Thankfully, you have an easy to access inventory screen to keep track of everything you have earned, bought and found and can equip and use items as necessary. There is also a map of the castle that you can use to see which parts you’ve been to and which parts you’ll have to back-track to once you’ve gained whatever magic or skill necessary to advance. While this might all seem like a lot to manage, the game and it’s secondary screens are intuitive enough that it takes very little time to learn. Also, it is not necessary to constantly go back and forth from weapon/item screen to game screen, so you don’t have to worry about interrupting the flow of the game too often.
Alucard is the man, even though he may be mistaken as a woman at first glance with his long, flowing locks and feminine facial features. Don’t be confused though, this androgynous man-beast is a bad-ass. It helps tremendously that the programmers made his movements some of the most fluid jumping, striking, and dodging for any character in any video game, ever.

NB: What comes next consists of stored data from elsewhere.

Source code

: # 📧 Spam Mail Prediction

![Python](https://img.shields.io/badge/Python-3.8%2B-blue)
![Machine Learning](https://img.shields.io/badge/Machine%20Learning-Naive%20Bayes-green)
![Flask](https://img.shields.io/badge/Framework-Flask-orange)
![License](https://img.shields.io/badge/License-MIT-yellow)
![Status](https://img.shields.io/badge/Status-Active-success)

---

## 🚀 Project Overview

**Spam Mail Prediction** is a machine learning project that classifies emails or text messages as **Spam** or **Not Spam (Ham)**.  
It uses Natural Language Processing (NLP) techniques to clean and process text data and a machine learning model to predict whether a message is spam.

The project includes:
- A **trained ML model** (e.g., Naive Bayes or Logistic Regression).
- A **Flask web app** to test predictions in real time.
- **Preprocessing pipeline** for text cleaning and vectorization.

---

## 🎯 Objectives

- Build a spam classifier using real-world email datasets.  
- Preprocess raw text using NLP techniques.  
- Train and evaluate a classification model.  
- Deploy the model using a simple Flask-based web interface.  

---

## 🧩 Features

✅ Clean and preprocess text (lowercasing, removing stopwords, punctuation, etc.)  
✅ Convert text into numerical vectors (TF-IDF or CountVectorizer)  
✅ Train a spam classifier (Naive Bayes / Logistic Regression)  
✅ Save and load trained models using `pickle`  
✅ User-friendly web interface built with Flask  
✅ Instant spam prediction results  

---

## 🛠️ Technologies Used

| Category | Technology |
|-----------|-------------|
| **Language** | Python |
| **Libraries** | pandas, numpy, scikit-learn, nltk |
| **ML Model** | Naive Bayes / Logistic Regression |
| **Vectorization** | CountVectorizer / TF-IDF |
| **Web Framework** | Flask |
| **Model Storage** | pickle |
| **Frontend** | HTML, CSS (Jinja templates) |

All of Dracula’s castle is a work of pixelated art, but my personal favorite is the underground caverns. The layout of the caverns force you to revisit them multiple times throughout the game as your experience and abilities change/increase. I like the grotesque water creatures that exist in the caverns. I like the mid-tempo electronic music that plays. I like the waterfalls that cascade down and all the secrets the caverns hide from you. Even the creepy Ferryman with his Crypt Keeper speaking voice is endearing. The only thing I don’t like about the caverns….those darn toads.
There are a lot, and I mean a lot, of weapons and items for Alucard to obtain in Symphony of the Night, but many of them are indiscriminate from each other. What really matters in this game are the relics. You gain relics typically after completing a section of the castle or defeating a particular enemy. Some can be found through trial and error and *cough, cough* walkthroughs posted online. Most of the relics must be found in order to progress through the game, however. One relic in particular, the Soul of Bat, allows Alucard to turn into a bat, which in turn allows him to access areas of the castle that he’s never been able to access before. Castlevania: Symphony of the Night does a great job of showing you early on what you can’t access, so it’s up to you to remember where you now have access to once the Soul of Bat is found. It’s one of the most satisfying acquisitions in a game filled to the brim with them.